JAKARTA, Indonesia Suspected Muslim militants detonated a car bomb Thursday outside the Australian Embassy in Jakarta, killing nine people and wounding 161 in a bloody strike at a key U.S. ally in the war in Iraq.
The blast the first major attack attributed to Jemaah Islamiyah in more than a year could influence elections in Australia, where the prime minister is running on a pro-American, anti-terror platform.
The bombing also comes just ahead of Indonesia's presidential elections and two days before the anniversary of the Sept. 11 attacks on the United States. The explosion left body parts and bloody corpses strewn across the busy thoroughfare and shattered windows in buildings 500 yards away. It gutted the Greek Embassy on the 12th floor of an adjacent building, slightly wounding three diplomats.
Police said Jemaah Islamiyah, a Southeast Asian terror group linked to al-Qaida, apparently was behind the blast and the bomb was likely the work of Azahari Husin, a reputed Jemaah Islamiyah member who has been on the run for three years.
No one in the heavily fortified Australian Embassy was killed, although several Australians and Chinese were wounded.
The bombing came less than a week after the United States and Australia upgraded long-standing travel warnings to their citizens in Indonesia, citing an increased risk of terror attacks on Western targets.

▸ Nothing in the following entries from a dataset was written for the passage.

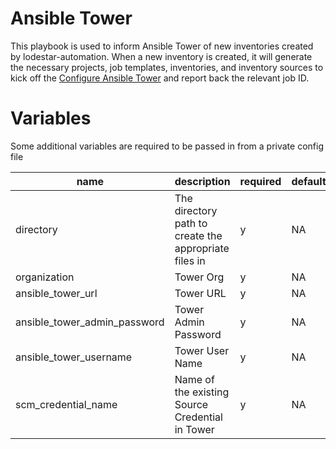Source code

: # Ansible Tower

This playbook is used to inform Ansible Tower of new inventories created by lodestar-automation. When a new inventory is created, it will generate the necessary projects, job templates, inventories, and inventory sources to kick off the [Configure Ansible Tower](https://github.com/redhat-cop/infra-ansible/blob/master/playbooks/ansible/tower/configure-ansible-tower.yml) and report back the relevant job ID.

# Variables

Some additional variables are required to be passed in from a private config file

| name      | description                                           | required | default |
|-----------|-------------------------------------------------------|----------|---------|
| directory | The directory path to create the appropriate files in | y        | NA      |
| organization | Tower Org | y | NA |
| ansible_tower_url | Tower URL | y | NA |
| ansible_tower_admin_password | Tower Admin Password | y | NA |
| ansible_tower_username | Tower User Name | y | NA |
| scm_credential_name | Name of the existing Source Credential in Tower | y | NA |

Jemaah Islamiyah has been blamed for the 2002 Bali bombings that killed 202 people, including 88 Australians, and the Aug. 5, 2003, suicide bombing at the J.W. Marriott hotel in Jakarta that killed 12 people.

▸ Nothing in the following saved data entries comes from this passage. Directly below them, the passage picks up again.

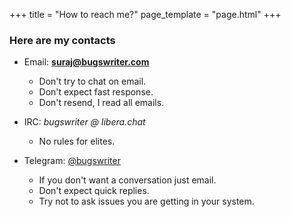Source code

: +++
title = "How to reach me?"
page_template = "page.html"
+++

### Here are my contacts

- Email: **suraj@bugswriter.com**
  - Don't try to chat on email.
  - Don't expect fast response.
  - Don't resend, I read all emails.

- IRC: *bugswriter @ libera.chat*
  - No rules for elites.

- Telegram: [@bugswriter](https://t.me/bugswriter)
  - If you don't want a conversation just email.
  - Don't expect quick replies.
  - Try not to ask issues you are getting in your system.
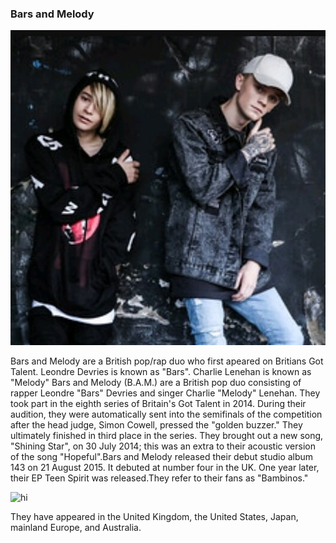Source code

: 
### Bars and Melody
[<img src="27879840_156810825116304_4833839718594510848_n.jpg" alt="hi" class="inline"/>](BarsAndMelody.md)

Bars and Melody are a British pop/rap duo who first apeared on Britians Got Talent. Leondre Devries is known as "Bars". Charlie Lenehan is known as "Melody"
Bars and Melody (B.A.M.) are a British pop duo consisting of rapper Leondre "Bars" Devries and singer Charlie "Melody" Lenehan. They took part in the eighth series of Britain's Got Talent in 2014. During their audition, they were automatically sent into the semifinals of the competition after the head judge, Simon Cowell, pressed the "golden buzzer." They ultimately finished in third place in the series. They brought out a new song, "Shining Star", on 30 July 2014; this was an extra to their acoustic version of the song "Hopeful".Bars and Melody released their debut studio album 143 on 21 August 2015. It debuted at number four in the UK. One year later, their EP Teen Spirit was released.They refer to their fans as "Bambinos."

<img src="images(1).jpeg" alt="hi" class="inline"/>






They have appeared in the United Kingdom, the United States, Japan, mainland Europe, and Australia.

Australia, a key supporter of the U.S. war on terrorism, sent 2,000 troops for last year's invasion of Iraq and still has more than 850 military personnel in the country. The Iraq war is deeply unpopular in Indonesia, the world's most populous Muslim nation.
White House press secretary Scott McClellan condemned the bombing in a statement issued in Pennsylvania, where President Bush was campaigning.
"This is yet another attack against civilized people everywhere," the statement said. "We condemn this outrageous act. The president reaffirms our solidarity with the governments of Indonesia and Australia in fighting the global war against terrorism."
Islamic extremists are believed to have tried to influence the outcome of elections elsewhere. They blew up commuter trains in Spain just before elections in March, killing 191 people. Days later, voters elected a Socialist administration that made good on its campaign pledge to withdraw Spanish troops from Iraq.